## Action item
Give the line containing "dp_data | dp结构体数组名" again, exactly, along with all later lines of the entries, through the last one.

----- Data for review

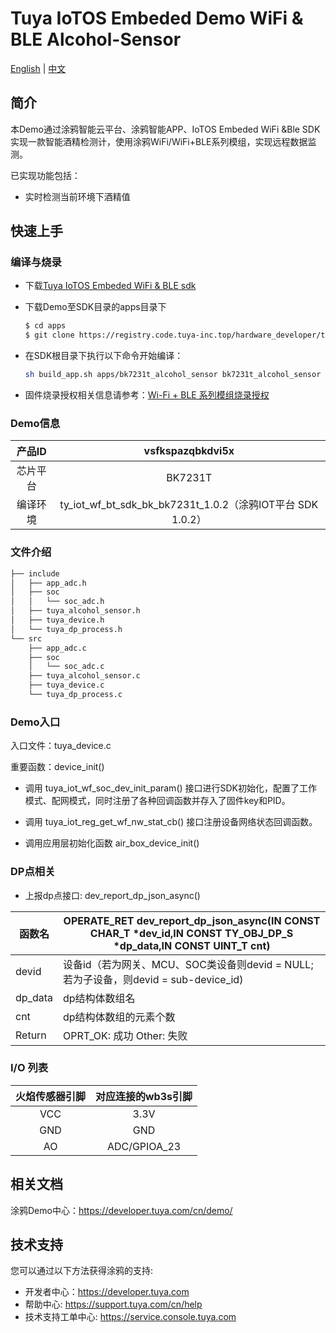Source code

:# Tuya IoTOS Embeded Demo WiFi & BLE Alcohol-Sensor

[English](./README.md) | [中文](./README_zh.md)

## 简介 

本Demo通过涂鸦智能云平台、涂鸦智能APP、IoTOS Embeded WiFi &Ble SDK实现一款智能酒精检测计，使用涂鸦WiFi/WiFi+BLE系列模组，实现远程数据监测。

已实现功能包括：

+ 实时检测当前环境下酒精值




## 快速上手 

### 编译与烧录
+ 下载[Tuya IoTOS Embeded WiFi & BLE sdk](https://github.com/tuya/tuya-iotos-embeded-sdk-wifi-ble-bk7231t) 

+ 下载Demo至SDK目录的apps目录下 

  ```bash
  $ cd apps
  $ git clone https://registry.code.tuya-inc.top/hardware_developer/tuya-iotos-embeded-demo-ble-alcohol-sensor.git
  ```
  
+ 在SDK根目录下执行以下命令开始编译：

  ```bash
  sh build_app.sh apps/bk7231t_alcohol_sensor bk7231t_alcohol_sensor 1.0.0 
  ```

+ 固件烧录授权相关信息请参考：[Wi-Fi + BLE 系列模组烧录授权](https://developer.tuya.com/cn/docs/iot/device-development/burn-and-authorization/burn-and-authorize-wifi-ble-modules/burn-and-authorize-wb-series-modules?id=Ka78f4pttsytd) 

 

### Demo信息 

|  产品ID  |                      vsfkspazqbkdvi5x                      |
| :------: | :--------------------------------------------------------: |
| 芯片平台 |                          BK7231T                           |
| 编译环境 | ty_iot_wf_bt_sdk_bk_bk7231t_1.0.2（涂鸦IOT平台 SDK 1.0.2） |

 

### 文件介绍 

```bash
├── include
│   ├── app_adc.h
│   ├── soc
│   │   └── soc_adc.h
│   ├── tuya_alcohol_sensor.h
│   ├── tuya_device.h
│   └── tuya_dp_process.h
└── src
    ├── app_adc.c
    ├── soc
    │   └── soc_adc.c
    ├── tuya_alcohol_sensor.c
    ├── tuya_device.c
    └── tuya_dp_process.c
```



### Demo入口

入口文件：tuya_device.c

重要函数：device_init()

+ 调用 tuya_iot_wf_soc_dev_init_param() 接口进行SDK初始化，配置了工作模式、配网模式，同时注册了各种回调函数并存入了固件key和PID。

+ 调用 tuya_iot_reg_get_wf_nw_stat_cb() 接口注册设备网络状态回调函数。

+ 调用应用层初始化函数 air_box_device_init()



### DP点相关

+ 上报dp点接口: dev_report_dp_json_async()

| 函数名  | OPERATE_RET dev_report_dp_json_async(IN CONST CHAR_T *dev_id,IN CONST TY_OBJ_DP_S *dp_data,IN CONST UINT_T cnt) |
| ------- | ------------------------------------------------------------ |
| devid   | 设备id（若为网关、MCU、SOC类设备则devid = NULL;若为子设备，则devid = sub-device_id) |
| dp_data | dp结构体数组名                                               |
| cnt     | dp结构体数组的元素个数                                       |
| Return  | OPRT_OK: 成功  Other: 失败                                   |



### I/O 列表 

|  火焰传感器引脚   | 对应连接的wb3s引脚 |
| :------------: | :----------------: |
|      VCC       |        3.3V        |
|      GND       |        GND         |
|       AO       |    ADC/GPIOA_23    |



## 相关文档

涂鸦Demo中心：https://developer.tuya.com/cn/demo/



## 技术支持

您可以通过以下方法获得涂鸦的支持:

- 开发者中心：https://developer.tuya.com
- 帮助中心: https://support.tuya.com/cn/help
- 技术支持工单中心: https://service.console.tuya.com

----------

## Output below
| dp_data | dp结构体数组名                                               |
| cnt     | dp结构体数组的元素个数                                       |
| Return  | OPRT_OK: 成功  Other: 失败                                   |



### I/O 列表 

|  火焰传感器引脚   | 对应连接的wb3s引脚 |
| :------------: | :----------------: |
|      VCC       |        3.3V        |
|      GND       |        GND         |
|       AO       |    ADC/GPIOA_23    |



## 相关文档

涂鸦Demo中心：https://developer.tuya.com/cn/demo/



## 技术支持

您可以通过以下方法获得涂鸦的支持:

- 开发者中心：https://developer.tuya.com
- 帮助中心: https://support.tuya.com/cn/help
- 技术支持工单中心: https://service.console.tuya.com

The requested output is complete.